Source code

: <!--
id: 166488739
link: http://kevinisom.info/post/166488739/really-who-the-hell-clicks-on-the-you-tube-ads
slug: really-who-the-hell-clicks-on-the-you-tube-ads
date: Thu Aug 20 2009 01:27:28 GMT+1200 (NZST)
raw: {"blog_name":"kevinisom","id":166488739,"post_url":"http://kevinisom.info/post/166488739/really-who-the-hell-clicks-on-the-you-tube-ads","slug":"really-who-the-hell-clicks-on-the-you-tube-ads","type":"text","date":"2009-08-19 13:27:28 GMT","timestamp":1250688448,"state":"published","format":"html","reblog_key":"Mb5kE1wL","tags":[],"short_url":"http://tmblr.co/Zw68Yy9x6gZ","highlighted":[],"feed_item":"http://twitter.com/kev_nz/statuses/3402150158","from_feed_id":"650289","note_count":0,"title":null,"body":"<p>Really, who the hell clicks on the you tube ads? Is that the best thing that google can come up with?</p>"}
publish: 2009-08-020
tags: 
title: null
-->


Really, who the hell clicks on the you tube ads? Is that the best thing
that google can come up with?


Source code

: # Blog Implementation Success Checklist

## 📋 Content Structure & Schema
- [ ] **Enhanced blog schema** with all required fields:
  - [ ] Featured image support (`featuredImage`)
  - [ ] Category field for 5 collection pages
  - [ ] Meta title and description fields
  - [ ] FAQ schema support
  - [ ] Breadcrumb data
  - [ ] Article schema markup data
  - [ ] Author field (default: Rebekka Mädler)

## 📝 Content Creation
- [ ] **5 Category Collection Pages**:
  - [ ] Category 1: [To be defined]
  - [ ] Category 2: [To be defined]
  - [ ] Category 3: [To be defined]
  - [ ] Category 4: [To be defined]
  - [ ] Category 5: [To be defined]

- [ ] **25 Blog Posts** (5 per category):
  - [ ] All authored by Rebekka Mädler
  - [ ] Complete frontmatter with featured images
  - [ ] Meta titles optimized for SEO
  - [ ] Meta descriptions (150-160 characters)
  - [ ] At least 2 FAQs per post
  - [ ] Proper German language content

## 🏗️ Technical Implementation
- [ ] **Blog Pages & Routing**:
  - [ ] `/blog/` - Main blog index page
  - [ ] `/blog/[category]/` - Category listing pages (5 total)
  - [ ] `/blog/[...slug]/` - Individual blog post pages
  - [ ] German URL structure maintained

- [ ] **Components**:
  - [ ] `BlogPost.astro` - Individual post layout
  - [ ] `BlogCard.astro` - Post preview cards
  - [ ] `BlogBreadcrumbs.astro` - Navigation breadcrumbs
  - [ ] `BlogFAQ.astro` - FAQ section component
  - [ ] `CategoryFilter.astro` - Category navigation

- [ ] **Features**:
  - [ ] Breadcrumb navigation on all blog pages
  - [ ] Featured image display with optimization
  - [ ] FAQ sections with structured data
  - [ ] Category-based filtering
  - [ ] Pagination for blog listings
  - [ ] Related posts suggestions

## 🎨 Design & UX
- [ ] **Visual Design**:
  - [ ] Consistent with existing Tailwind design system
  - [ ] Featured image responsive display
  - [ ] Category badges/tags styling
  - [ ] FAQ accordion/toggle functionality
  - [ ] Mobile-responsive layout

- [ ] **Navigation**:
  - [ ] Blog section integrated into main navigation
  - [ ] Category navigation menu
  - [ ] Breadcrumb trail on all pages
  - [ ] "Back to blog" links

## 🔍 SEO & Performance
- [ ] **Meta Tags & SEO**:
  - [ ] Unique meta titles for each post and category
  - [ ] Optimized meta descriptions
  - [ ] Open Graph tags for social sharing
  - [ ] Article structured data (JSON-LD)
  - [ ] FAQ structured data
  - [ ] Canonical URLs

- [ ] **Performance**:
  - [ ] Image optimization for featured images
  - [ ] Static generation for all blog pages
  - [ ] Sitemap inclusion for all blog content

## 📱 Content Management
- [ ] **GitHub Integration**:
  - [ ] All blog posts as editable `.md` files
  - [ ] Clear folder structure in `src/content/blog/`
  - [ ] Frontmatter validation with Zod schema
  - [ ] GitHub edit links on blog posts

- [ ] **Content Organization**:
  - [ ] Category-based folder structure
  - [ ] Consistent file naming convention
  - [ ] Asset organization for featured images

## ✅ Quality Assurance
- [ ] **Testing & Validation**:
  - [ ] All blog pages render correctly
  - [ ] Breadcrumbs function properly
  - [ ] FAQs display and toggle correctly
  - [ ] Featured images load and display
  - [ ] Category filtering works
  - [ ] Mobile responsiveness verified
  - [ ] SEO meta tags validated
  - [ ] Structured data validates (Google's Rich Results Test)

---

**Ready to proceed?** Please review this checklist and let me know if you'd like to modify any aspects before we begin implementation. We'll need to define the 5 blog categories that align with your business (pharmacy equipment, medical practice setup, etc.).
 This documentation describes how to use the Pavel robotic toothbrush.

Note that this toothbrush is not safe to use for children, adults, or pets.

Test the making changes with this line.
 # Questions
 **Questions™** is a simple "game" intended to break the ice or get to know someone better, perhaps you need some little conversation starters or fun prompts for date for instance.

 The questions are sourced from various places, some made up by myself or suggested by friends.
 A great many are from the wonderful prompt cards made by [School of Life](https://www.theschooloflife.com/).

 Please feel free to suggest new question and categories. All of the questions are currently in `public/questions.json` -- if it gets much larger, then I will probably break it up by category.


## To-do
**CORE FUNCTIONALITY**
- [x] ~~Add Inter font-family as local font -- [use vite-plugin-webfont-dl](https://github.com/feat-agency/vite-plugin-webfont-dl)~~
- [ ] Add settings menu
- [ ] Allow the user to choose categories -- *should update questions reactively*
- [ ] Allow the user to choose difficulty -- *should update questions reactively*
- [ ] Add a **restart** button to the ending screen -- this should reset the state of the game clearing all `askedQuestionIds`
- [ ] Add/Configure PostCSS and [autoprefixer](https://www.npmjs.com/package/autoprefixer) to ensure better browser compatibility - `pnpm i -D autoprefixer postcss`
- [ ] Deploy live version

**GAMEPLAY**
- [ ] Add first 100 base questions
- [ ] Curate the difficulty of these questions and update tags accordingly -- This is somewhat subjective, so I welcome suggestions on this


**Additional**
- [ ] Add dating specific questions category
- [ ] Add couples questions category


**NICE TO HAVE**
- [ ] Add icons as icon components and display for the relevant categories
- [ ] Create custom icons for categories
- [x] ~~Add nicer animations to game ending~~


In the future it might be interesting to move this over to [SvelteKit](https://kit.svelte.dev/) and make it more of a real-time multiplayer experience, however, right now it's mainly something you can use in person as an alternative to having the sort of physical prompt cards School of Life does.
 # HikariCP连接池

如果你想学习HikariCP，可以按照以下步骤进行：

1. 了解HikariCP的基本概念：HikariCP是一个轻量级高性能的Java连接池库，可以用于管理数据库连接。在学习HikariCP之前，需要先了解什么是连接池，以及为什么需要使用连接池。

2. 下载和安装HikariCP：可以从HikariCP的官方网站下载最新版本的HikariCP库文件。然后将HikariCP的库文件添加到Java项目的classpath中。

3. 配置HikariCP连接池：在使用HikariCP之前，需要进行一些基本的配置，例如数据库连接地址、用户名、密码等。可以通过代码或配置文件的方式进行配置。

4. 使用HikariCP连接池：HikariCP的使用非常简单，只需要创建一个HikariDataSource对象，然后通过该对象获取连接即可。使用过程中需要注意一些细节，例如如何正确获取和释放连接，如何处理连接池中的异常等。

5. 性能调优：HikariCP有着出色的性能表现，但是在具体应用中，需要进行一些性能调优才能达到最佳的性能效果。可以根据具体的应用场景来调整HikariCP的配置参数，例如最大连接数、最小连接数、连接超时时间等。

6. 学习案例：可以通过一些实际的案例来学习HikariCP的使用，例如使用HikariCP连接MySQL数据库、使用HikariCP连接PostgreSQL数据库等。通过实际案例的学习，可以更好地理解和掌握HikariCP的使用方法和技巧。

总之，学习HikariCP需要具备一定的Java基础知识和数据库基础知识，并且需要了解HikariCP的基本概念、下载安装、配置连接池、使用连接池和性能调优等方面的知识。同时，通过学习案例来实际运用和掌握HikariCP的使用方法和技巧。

==============================

Look above for the line holding "date for instance.". Print it and every line after it, exactly, through the line holding "- [ ] Add settings menu".

◆ OUTPUT FOR THIS EXERCISE
 **Questions™** is a simple "game" intended to break the ice or get to know someone better, perhaps you need some little conversation starters or fun prompts for date for instance.

 The questions are sourced from various places, some made up by myself or suggested by friends.
 A great many are from the wonderful prompt cards made by [School of Life](https://www.theschooloflife.com/).

 Please feel free to suggest new question and categories. All of the questions are currently in `public/questions.json` -- if it gets much larger, then I will probably break it up by category.


## To-do
**CORE FUNCTIONALITY**
- [x] ~~Add Inter font-family as local font -- [use vite-plugin-webfont-dl](https://github.com/feat-agency/vite-plugin-webfont-dl)~~
- [ ] Add settings menu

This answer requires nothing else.